Amateur radio operators or “hams” use a variety of ways to communicate in emergencies and disasters, including handheld radios. After passing exams, hams receive a Federal Communications Commission (FCC) license to communicate worldwide using radio frequencies the FCC reserves for them. Citizen’s Band (CB) operators do not require an FCC license–they transmit to one other person on an AM frequency in a 150-mile range. Families can use a General Mobile Radio Service (GMRS) 2 way radio, or “walkie-talkie,” for short-range communication. Rules exist for all handheld emergency radios.
Handheld Ham Radios
As a licensed ham radio operator, you have the advantage of a wide range of frequencies to use in emergencies. You are automatically eligible to participate in the Amateur Radio Emergency Service (ARES), which means you can provide emergency communications to public safety organizations.
Always monitor the frequency you tuned into if you think an emergency is already in progress. Speak into the microphone of your handheld from its side rather than facing it directly. This allows the listeners to hear a clearer transmission.
If you need to interrupt a repeater conversation on your handheld because of an emergency, say “Break” several times. Ham radio clubs and individuals may place a repeater on a high mountain or tall building to extend the range for your handheld or mobile radio.
Say “Break” three times when reporting an emergency or when in an emergency situation. Do not use “Mayday” for your handheld–it’s reserved for worldwide bands only and receives the highest priority. Send “SOS” in Morse code in grave emergencies.

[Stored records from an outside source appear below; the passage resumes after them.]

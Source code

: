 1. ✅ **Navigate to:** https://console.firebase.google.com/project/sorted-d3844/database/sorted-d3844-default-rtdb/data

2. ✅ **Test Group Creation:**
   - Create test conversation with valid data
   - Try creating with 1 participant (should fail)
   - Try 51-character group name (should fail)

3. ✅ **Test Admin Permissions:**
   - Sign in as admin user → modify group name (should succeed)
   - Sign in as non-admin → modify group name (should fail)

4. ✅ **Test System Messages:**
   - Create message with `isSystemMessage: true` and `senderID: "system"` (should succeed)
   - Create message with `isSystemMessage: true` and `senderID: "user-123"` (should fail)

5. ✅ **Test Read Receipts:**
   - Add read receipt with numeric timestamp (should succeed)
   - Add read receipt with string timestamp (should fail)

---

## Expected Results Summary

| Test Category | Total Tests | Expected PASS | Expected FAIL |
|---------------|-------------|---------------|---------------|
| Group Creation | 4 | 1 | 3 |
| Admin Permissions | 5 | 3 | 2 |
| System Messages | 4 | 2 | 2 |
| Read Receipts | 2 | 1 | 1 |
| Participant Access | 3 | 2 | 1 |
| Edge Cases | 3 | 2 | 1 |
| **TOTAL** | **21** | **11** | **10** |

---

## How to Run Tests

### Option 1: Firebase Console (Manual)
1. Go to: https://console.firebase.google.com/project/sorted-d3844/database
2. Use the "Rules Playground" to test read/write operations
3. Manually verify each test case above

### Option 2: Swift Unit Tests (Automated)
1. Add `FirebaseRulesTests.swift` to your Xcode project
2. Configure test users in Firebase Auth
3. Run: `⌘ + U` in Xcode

Copy the emergency message down whenever you hear the “Breaks” or “SOS” by another ham.
Identify yourself with the call sign or name of the amateur station followed by your own call sign or name at the beginning of your transmission. Use Morse code or your voice. Repeat your call sign every 10 minutes during your communication and at the end of your transmission.
While using your radio, the FCC prohibits all obscene language, messages in code (except for Morse code), deceptive messages, playing music or communication intended to commit crimes. You cannot use your radio to broadcast a program or gather news for broadcasting unless no other way exists to immediately save a human life or protect your property. You also cannot use your handheld or any other ham radio to promote your business or sell merchandise.